2 A fire protection contract may be for a definite period of time not to exceed five years (Town Law § 184 [3]), or for an initial term of one calendar year or less subject to renewal(s), in total, not to exceed five years, in accordance with Town Law § 184 (4).

3Under Volunteer Firefighters' Benefit Law (“VFBL”) § 30 (12), a fire protection contract generally is required to provide that the party receiving fire protection must pay to the appropriate city, village, fire district or town a sum for any increases in the cost of VFBL insurance attributable to the protected area during the contract term unless a sum for such increased cost has been specifically included in the contract price.
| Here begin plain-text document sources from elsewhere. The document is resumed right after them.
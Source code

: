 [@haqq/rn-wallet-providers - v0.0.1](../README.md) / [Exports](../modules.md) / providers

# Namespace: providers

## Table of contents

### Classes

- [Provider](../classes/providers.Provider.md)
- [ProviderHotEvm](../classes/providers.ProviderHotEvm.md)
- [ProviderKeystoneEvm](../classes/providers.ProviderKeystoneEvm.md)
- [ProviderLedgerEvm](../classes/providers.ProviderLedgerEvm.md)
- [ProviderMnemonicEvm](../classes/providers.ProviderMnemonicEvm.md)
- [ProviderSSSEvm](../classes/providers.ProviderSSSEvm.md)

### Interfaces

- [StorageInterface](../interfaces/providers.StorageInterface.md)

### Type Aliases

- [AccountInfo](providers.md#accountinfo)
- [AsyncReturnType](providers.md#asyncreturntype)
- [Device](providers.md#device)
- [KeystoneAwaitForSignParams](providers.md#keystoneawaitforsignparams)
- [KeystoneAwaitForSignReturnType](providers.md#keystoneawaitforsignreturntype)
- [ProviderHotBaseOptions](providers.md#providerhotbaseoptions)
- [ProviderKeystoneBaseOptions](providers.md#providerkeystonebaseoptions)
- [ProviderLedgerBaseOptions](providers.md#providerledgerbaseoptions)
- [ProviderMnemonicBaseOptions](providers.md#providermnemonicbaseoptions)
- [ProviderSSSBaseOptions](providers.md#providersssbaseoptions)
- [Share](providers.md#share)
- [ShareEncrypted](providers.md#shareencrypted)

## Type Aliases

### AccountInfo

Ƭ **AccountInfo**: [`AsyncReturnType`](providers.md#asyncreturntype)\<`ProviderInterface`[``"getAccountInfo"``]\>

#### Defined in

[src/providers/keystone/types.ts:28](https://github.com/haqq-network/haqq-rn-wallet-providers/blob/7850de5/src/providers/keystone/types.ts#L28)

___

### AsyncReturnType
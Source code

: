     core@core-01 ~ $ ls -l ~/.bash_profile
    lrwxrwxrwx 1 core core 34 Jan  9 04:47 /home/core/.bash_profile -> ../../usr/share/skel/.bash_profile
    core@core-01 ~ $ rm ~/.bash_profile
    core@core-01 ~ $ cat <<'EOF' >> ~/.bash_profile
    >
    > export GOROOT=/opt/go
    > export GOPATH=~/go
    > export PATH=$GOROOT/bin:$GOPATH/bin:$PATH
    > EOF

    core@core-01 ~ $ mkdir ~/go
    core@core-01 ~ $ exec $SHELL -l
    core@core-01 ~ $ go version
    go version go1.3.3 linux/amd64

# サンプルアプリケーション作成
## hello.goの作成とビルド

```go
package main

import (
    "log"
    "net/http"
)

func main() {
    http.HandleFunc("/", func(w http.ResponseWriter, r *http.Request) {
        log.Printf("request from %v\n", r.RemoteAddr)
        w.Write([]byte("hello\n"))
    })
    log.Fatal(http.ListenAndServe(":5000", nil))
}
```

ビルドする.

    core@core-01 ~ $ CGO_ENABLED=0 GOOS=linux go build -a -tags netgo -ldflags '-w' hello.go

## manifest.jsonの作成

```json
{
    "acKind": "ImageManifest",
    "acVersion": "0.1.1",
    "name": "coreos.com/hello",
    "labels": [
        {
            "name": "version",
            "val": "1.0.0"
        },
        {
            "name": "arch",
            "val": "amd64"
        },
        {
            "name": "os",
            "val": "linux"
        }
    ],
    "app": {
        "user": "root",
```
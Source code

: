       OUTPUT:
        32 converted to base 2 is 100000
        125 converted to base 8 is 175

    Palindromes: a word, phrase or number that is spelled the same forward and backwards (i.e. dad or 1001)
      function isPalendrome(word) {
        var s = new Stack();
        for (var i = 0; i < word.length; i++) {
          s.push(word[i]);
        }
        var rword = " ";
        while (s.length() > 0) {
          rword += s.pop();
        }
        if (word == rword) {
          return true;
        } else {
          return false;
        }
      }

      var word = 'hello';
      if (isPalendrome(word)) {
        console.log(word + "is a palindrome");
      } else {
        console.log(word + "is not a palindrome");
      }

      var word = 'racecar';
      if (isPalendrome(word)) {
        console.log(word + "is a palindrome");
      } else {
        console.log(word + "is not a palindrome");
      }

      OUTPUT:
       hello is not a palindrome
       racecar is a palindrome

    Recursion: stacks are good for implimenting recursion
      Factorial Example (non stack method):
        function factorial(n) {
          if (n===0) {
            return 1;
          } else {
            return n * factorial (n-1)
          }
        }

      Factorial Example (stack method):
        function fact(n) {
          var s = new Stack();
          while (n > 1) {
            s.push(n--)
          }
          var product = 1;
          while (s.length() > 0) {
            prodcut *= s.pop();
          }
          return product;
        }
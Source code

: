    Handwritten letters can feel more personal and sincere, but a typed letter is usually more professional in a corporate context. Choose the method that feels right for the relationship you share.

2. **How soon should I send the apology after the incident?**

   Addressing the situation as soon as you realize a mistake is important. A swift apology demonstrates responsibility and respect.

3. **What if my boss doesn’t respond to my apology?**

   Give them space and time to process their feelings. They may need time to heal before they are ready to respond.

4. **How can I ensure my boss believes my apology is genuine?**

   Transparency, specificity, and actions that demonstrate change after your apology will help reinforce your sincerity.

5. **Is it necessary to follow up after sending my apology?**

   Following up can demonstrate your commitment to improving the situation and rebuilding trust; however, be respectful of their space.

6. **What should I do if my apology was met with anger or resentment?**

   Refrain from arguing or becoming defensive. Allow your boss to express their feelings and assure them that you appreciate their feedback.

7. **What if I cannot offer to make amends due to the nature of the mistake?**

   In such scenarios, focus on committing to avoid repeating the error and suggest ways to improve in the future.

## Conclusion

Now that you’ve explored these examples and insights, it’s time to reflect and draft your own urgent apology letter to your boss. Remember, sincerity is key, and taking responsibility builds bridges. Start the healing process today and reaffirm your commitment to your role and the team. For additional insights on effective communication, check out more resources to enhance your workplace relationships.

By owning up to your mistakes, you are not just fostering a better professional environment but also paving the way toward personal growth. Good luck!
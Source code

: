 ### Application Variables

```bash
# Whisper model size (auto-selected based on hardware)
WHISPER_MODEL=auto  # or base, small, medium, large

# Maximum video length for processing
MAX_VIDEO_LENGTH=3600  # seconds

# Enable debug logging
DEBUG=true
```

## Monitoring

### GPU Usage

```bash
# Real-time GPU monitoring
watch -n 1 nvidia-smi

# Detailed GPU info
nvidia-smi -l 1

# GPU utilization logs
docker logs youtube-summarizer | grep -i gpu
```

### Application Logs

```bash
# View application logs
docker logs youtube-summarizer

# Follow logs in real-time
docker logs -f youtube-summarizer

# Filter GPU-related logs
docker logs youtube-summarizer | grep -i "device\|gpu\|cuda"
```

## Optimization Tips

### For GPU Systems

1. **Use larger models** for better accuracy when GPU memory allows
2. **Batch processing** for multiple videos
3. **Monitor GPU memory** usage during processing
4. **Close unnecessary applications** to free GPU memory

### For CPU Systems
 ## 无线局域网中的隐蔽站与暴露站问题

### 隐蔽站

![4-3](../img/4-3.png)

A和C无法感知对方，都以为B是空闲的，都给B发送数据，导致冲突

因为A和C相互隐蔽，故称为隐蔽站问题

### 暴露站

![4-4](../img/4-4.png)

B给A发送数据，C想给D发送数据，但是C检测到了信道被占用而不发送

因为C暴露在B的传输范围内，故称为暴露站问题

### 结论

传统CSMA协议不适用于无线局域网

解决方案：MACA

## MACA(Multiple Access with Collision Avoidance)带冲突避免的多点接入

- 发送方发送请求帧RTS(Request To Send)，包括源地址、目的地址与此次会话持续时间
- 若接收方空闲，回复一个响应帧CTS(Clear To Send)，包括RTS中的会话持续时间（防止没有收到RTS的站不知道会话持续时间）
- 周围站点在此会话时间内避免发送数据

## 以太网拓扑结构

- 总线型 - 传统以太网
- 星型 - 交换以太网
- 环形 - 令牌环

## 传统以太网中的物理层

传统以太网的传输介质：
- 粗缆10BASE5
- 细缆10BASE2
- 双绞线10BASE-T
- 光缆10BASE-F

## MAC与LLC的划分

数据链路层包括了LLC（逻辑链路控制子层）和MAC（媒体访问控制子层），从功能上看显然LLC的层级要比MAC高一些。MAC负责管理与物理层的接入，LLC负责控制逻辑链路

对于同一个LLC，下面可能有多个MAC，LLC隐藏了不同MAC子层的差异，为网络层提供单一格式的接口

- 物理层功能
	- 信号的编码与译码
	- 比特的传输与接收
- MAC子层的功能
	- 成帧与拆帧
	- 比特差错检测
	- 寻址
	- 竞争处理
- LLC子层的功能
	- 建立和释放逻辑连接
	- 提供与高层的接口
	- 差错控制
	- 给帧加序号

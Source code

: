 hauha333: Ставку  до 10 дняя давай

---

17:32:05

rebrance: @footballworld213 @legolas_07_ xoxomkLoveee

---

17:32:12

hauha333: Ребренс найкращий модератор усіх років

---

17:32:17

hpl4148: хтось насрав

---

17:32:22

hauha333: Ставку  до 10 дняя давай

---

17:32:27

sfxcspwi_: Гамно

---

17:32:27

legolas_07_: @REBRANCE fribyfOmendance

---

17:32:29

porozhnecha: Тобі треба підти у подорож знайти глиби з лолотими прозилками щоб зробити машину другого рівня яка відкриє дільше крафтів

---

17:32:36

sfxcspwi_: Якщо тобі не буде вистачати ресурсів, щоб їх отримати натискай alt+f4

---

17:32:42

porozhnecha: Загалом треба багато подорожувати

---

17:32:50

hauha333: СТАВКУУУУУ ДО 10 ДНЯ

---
4 The town also may not make a gift or loan of money to the incorporated fire company to cover the fire company's debt service costs (see e.g. 1980 Ops St Comp No. 80-271), or agree to guarantee the debt of the fire company (see e.g. 19 Ops St Comp No. 63-751, at 406 [1963]). Article VIII, §1, of the State Constitution, among other things, prohibits towns from making gifts or loans of money or property to or in aid of any private corporation, and from loaning its credit to or in aid of any private or public corporations. Not-for-profit corporations, such as incorporated fire companies, are not excepted from these prohibitions (see e.g., Matter of La Barbera v Town of Woodstock, 29 AD3d 1054, 814 NYS2d 376 lv dismissed 7 NY3d 844, 823 NYS2d 773; 2002 Op St Comp No. 2002-16, at 36; 1980 Op St Comp No. 80-271). To avoid contravening the gift prohibition, the town should ensure that the “definite sum” is commensurate with the value of fire protection services to be provided under the contract (see e.g. 2006 Ops St Comp No. 2006-7, at 15; 2005 Ops St Comp No. 2005-1, at 1; 1980 Ops St Comp No. 80-702, at 193).